What the task asks: Transcribe the entries that come next exactly, but not the pictures they contain.

↓↓↓

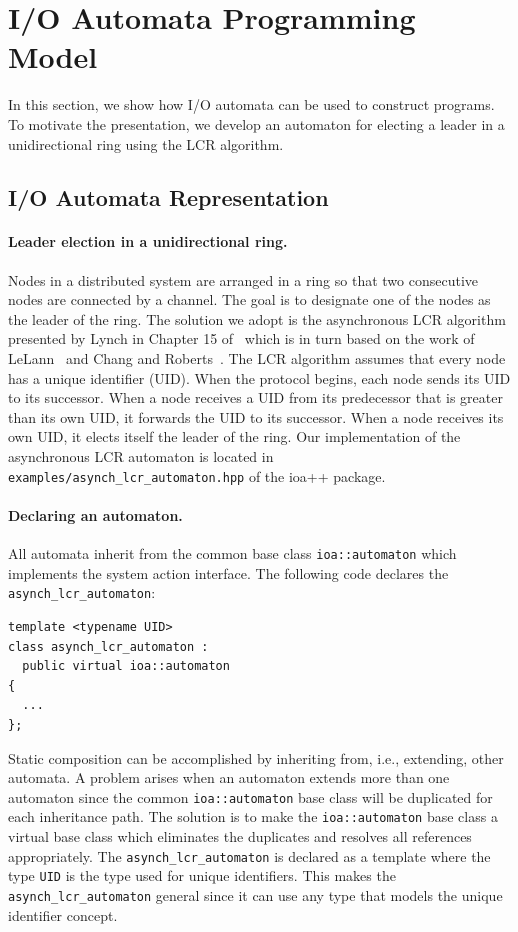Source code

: \section{I/O Automata Programming Model\label{representation}}

In this section, we show how I/O automata can be used to construct programs.
To motivate the presentation, we develop an automaton for electing a leader in a unidirectional ring using the LCR algorithm.

\subsection{I/O Automata Representation}

\paragraph{Leader election in a unidirectional ring.}
Nodes in a distributed system are arranged in a ring so that two consecutive nodes are connected by a channel.
The goal is to designate one of the nodes as the leader of the ring.
The solution we adopt is the asynchronous LCR algorithm presented by Lynch in Chapter 15 of~\cite{lynch1996distributed} which is in turn based on the work of LeLann~\cite{le1977distributed} and Chang and Roberts~\cite{chang1979improved}.
The LCR algorithm assumes that every node has a unique identifier (UID).
When the protocol begins, each node sends its UID to its successor.
When a node receives a UID from its predecessor that is greater than its own UID, it forwards the UID to its successor.
When a node receives its own UID, it elects itself the leader of the ring.
Our implementation of the asynchronous LCR automaton is located in \verb+examples/asynch_lcr_automaton.hpp+ of the ioa++ package.

\paragraph{Declaring an automaton.}
All automata inherit from the common base class \verb+ioa::automaton+ which implements the system action interface.
The following code declares the \verb+asynch_lcr_automaton+:
\begin{lstlisting}
template <typename UID>
class asynch_lcr_automaton :
  public virtual ioa::automaton
{
  ...
};
\end{lstlisting}
Static composition can be accomplished by inheriting from, i.e., extending, other automata.
A problem arises when an automaton extends more than one automaton since the common \verb+ioa::automaton+ base class will be duplicated for each inheritance path.
The solution is to make the \verb+ioa::automaton+ base class a virtual base class which eliminates the duplicates and resolves all references appropriately.
The \verb+asynch_lcr_automaton+ is declared as a template where the type \verb+UID+ is the type used for unique identifiers.
This makes the \verb+asynch_lcr_automaton+ general since it can use any type that models the unique identifier concept.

↑↑↑

Response area:
Source code

: \section{I/O Automata Programming Model\label{representation}}

In this section, we show how I/O automata can be used to construct programs.
To motivate the presentation, we develop an automaton for electing a leader in a unidirectional ring using the LCR algorithm.

\subsection{I/O Automata Representation}

\paragraph{Leader election in a unidirectional ring.}
Nodes in a distributed system are arranged in a ring so that two consecutive nodes are connected by a channel.
The goal is to designate one of the nodes as the leader of the ring.
The solution we adopt is the asynchronous LCR algorithm presented by Lynch in Chapter 15 of~\cite{lynch1996distributed} which is in turn based on the work of LeLann~\cite{le1977distributed} and Chang and Roberts~\cite{chang1979improved}.
The LCR algorithm assumes that every node has a unique identifier (UID).
When the protocol begins, each node sends its UID to its successor.
When a node receives a UID from its predecessor that is greater than its own UID, it forwards the UID to its successor.
When a node receives its own UID, it elects itself the leader of the ring.
Our implementation of the asynchronous LCR automaton is located in \verb+examples/asynch_lcr_automaton.hpp+ of the ioa++ package.

\paragraph{Declaring an automaton.}
All automata inherit from the common base class \verb+ioa::automaton+ which implements the system action interface.
The following code declares the \verb+asynch_lcr_automaton+:
\begin{lstlisting}
template <typename UID>
class asynch_lcr_automaton :
  public virtual ioa::automaton
{
  ...
};
\end{lstlisting}
Static composition can be accomplished by inheriting from, i.e., extending, other automata.
A problem arises when an automaton extends more than one automaton since the common \verb+ioa::automaton+ base class will be duplicated for each inheritance path.
The solution is to make the \verb+ioa::automaton+ base class a virtual base class which eliminates the duplicates and resolves all references appropriately.
The \verb+asynch_lcr_automaton+ is declared as a template where the type \verb+UID+ is the type used for unique identifiers.
This makes the \verb+asynch_lcr_automaton+ general since it can use any type that models the unique identifier concept.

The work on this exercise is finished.